Compared to our apartment in Ecuador, the house is very spacious. It has three-stories with two bedrooms, two bathrooms, and an office with a futon.
The house has an interesting mix of Arabic and Austrian influences.
The art on the walls is in Arabic (see above), and the pictures look like they’re from Egypt. Correct me in the comments section below if you know better or can tell me what the wall hangings say.
It is weird to have these women looking at me when I go to sleep at night. Hmmm… maybe I should just move the pictures 🙂
Room by Room
We’ll share some pictures from our house for your virtual visit.
First Floor (or the Ground Floor)
Here’s the sitting area you see right when you walk in.
The kitchen is spacious. It has all of the dishes, pans, plates and utensils that we will need. We are missing having a dishwasher and a microwave. I’ve spent many hours trying to sort through the cabinets to see what there is and to make room for our groceries.
We do have a washing machine, though no dryer, which I understand is the norm here in Spain. The air is so dry that it takes no time at all to dry our clothes.
The living room is on the second floor. We’ve enjoyed cuddling up on the couch while streaming Disney+. We just finished up Ms. Marvel, which was a fun series. I don’t have a picture of us on the couch, but I do have this fantastic picture of Ali playing the piano.
Our bedroom is rather unremarkable. There’s a bed, a small window, and a small closet. Half of the closet is used for hanging clothes, and the other half has four shelves and four drawers for Chad and my clothes. Thank good we didn’t pack too much! Our winter clothes are still in our suitcases since there’s no space for them in the closet. (Plus, I can’t bear to even look at them in this heat!)
The girls’ bedroom has more space. They have bunk beds, bookshelves, a desk, an armoire, a dresser, and two windows. When we moved in, half of the drawers were full of stuff, including dinosaurs, swords, games, and random mismatched articles of clothing.
Serena and Ali got busy right away making making the room their own.
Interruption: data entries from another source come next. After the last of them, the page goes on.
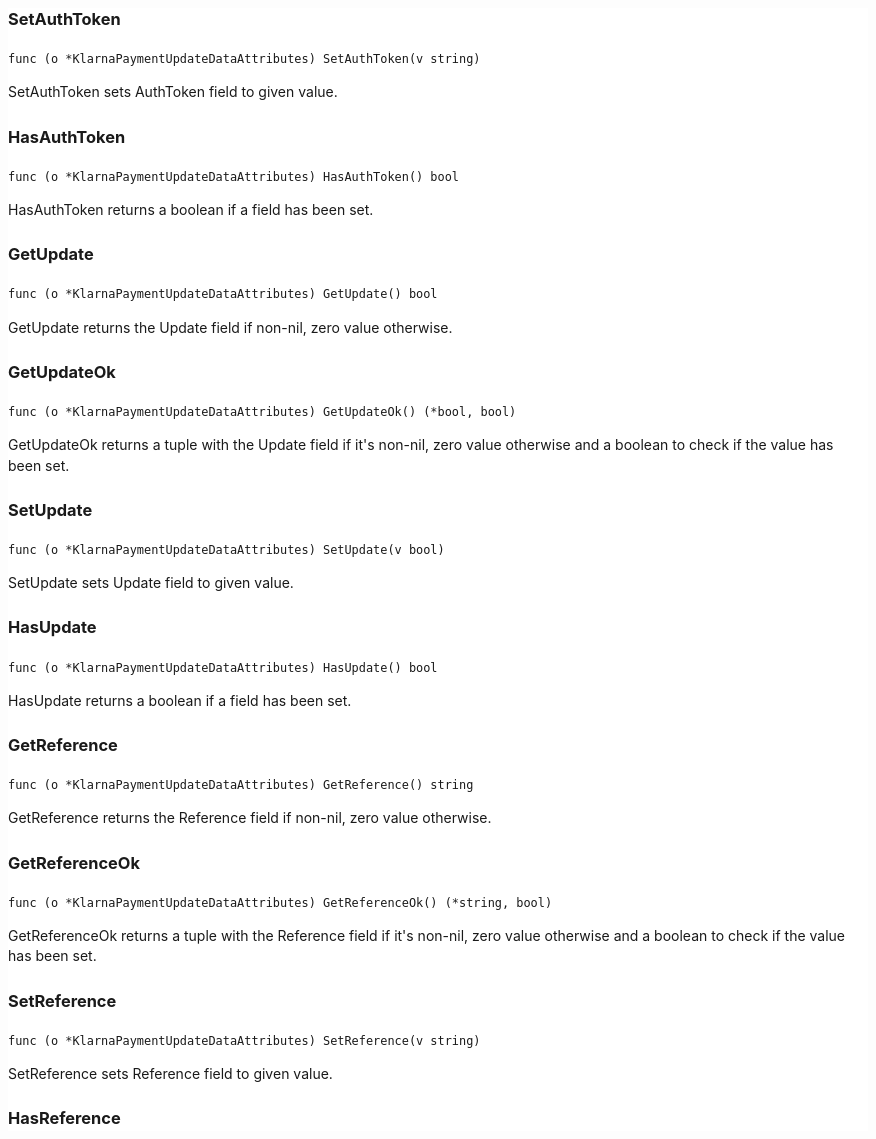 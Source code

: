 ### SetAuthToken

`func (o *KlarnaPaymentUpdateDataAttributes) SetAuthToken(v string)`

SetAuthToken sets AuthToken field to given value.

### HasAuthToken

`func (o *KlarnaPaymentUpdateDataAttributes) HasAuthToken() bool`

HasAuthToken returns a boolean if a field has been set.

### GetUpdate

`func (o *KlarnaPaymentUpdateDataAttributes) GetUpdate() bool`

GetUpdate returns the Update field if non-nil, zero value otherwise.

### GetUpdateOk

`func (o *KlarnaPaymentUpdateDataAttributes) GetUpdateOk() (*bool, bool)`

GetUpdateOk returns a tuple with the Update field if it's non-nil, zero value otherwise
and a boolean to check if the value has been set.

### SetUpdate

`func (o *KlarnaPaymentUpdateDataAttributes) SetUpdate(v bool)`

SetUpdate sets Update field to given value.

### HasUpdate

`func (o *KlarnaPaymentUpdateDataAttributes) HasUpdate() bool`

HasUpdate returns a boolean if a field has been set.

### GetReference

`func (o *KlarnaPaymentUpdateDataAttributes) GetReference() string`

GetReference returns the Reference field if non-nil, zero value otherwise.

### GetReferenceOk

`func (o *KlarnaPaymentUpdateDataAttributes) GetReferenceOk() (*string, bool)`

GetReferenceOk returns a tuple with the Reference field if it's non-nil, zero value otherwise
and a boolean to check if the value has been set.

### SetReference

`func (o *KlarnaPaymentUpdateDataAttributes) SetReference(v string)`

SetReference sets Reference field to given value.

### HasReference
They emptied the drawers, packed away unwanted toys into a box, and arranged their bookshelves and drawers just the way they wanted them.
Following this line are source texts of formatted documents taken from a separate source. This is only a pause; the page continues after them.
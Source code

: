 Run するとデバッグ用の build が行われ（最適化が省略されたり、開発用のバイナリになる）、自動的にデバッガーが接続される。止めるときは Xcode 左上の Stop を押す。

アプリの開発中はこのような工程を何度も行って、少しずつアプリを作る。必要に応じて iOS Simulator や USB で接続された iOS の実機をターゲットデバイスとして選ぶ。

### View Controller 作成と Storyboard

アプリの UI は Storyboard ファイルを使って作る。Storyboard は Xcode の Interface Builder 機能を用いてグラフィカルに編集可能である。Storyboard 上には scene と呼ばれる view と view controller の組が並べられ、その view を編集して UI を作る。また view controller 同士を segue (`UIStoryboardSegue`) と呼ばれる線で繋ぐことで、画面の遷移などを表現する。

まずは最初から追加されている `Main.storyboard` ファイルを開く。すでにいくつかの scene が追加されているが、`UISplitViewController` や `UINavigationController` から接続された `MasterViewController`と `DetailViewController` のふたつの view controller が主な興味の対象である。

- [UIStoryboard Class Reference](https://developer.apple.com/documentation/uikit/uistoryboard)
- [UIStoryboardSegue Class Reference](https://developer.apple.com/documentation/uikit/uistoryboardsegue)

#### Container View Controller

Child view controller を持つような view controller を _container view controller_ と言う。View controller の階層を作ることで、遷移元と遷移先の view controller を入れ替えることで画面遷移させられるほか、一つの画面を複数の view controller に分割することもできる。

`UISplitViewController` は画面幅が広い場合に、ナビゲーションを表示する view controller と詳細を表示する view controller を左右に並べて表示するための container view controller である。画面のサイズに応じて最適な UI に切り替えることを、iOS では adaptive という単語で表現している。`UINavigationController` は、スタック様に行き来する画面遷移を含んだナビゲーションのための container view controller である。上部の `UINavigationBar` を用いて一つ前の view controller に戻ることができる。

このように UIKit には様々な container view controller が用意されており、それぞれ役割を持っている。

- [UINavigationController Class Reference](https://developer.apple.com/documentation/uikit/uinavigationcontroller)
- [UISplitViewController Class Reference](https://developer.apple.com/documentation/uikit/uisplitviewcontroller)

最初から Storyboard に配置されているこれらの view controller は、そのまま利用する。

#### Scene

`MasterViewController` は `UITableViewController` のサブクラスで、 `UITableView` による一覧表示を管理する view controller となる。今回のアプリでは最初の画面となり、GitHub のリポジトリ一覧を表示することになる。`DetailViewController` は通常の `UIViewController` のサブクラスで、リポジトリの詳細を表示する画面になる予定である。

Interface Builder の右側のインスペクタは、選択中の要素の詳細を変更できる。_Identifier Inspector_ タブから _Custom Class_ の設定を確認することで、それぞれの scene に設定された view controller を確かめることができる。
After discovering the house’s stash of art supplies, the girls spent hours painting, drawing, cutting, tying, and gluing decorations for their room.
They also made a room for Jade, their American girl doll, complete with bed, desk, and photos for her walls.
The bathrooms are fine. One has a small bathtub and a bidet. We did some research to learn how to use it :). The other bathroom has a tiny shower. Every time I bend over to wash my legs, I bump into the faucet and turn the water off. And, the showerhead doesn’t reach Chad’s shoulders, so thankfully it’s the sprayer hose type that we can take off and move. And we thought our shower back home was small!
Right now, the third floor is our favorite. It has air conditioning!
The third floor is an office with a futon. We moved the girls’ mattresses up for now, and we are all camping up there to stay cool. We tidy up each morning before starting work.
There’s also a fantastic wrap-around terrace with fantastic views of the hillside. You can also see the green lush gardens of the Generalife (the 14th century summer palace of the Nasrid rulers of the Emirate of Granada in Al-Andalus) and the slopes of the Sierra Nevada mountains.
Our house is in a great location with lots of nearby restaurants, a grocery a block away, and a bakery around the corner (I’m blaming their croissants if we come back heavier than we left :). There are historic monuments everywhere you turn, like the gate to the 11th century fortress that was once here.
The girls’ school is a five minute walk. It’s a 15ish minute walk downhill to get to the centro (downtown) and 25 minutes to a big grocery store. We’ve taken a 5 euro taxi from downtown once, and there’s also a bus we’ve yet to take. The uphill trek always gets our heart rate up, and we welcome the little bit of exercise returning from downtown since the trip often includes an ice cream cone.
So that’s it. Now you can feel like you’ve stopped by for a quick visit. We hope you enjoyed your tour!